Es cierto que ahora estoy exagerando y que sólo me estoy basando en mi conocimiento, pero en general cuesta encontrar personas que te hagan buenas preguntas para empezar un diálogo amable.

Si a la hora de vender solo sueltas frases cerradas sin opción a réplica, es probable que te encuentres con respuestas también cerradas o, peor aún, sin ningún tipo de interacción.

En el mundo del desarrollo personal sabemos la importancia que tiene hacer buenas preguntas, por lo tanto debería ser una práctica de lo más habitual.

La pregunta y la escucha son los familiares más cercanos de la empatía

Personalmente es algo que siempre abogo y me suele funcionar razonablemente bien, y es por eso por lo que me encanta introducir preguntas en mis conversaciones en LinkedIn por los buenos resultados que obtienes.

Ahora no te diré que todo el mundo me las contesta, pero sí te puedo asegurar que la ratio de respuestas suele ser más elevado.

Para ilustrar un poco más lo que digo, me gustaría ponerte un mensaje adaptado que recibí recientemente:

“Si pudiera interesarte para conseguir más clientes en tu negocio, te comento que ahora mismo estoy ofreciendo un curso online de coaching para ejecutivos a precio de derribo.
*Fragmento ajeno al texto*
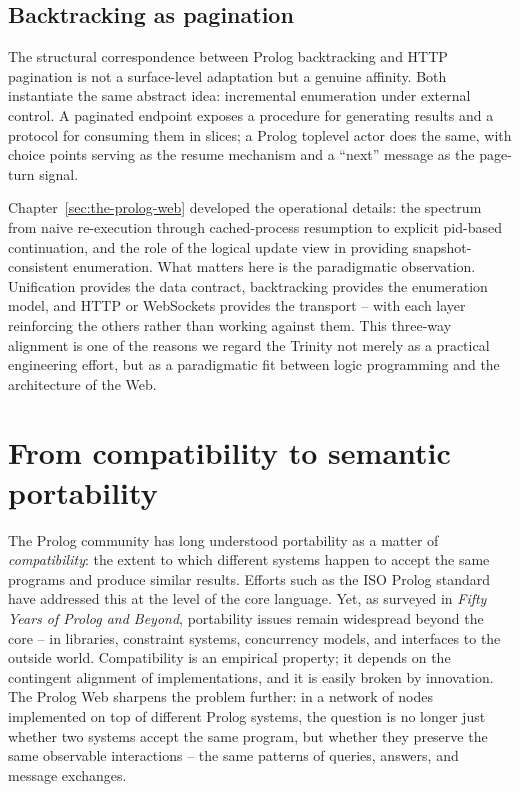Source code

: \subsection{Backtracking as pagination}\label{sec:backtracking-pagination}

The structural correspondence between Prolog backtracking and HTTP
pagination is not a surface-level adaptation but a genuine affinity.
Both instantiate the same abstract idea: incremental enumeration under
external control. A paginated endpoint exposes a procedure for generating results and a protocol for consuming them in slices; a Prolog toplevel actor does the same, with choice points serving as the resume mechanism and a ``next'' message as the page-turn signal.

Chapter~\ref{sec:the-prolog-web} developed the operational details: the spectrum from naive re-execution through cached-process resumption to explicit pid-based continuation, and the role of the logical update view in providing snapshot-consistent enumeration. What matters here is the paradigmatic observation. Unification provides the data contract, backtracking provides the enumeration model, and HTTP or WebSockets provides the transport -- with each layer reinforcing the others rather than working against them. This three-way alignment is one of the reasons we regard the Trinity not merely as a practical engineering effort, but as a paradigmatic fit between logic programming and the architecture of the Web.



\section{From compatibility to semantic portability}\label{sec:semantic-portability}

The Prolog community has long understood portability as a matter of \emph{compatibility}: the extent to which different systems happen to accept the same programs and produce similar results. Efforts such as the ISO Prolog standard have addressed this at the level of the core language. Yet, as surveyed in \emph{Fifty Years of Prolog and Beyond}, portability issues remain widespread beyond the core -- in libraries, constraint systems, concurrency models, and interfaces to the outside world. Compatibility is an empirical property; it depends on the contingent alignment of implementations, and it is easily broken by innovation. The Prolog Web sharpens the problem further: in a network of nodes implemented on top of different Prolog systems, the question is no longer just whether two systems accept the same program, but whether they preserve the same observable interactions -- the same patterns of queries, answers, and message exchanges.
Si crees que puede resultarte útil, dímelo hoy porque la oferta termina mañana”.

¿Dónde está la posibilidad de interactuar? Aquí sólo se puede esperar una respuesta binaria: sí o no. En este mensaje pierdes los matices de tu interlocutor, y difícilmente puedes generar confianza para conseguir una respuesta afirmativa.

En vez de escribir esta parrafada que amenaza con romper cualquier tipo de lazo comercial, quizá abogaría por una “pregunta” algo distinta:

“He visto que hace poco fundaste la empresa Y. Te comento que tengo especial interés en saber cómo lo sueles hacer para colaborar con tus socios a distancia. ¿Qué herramientas sueles utilizar para comunicarte con tus colaboradores?”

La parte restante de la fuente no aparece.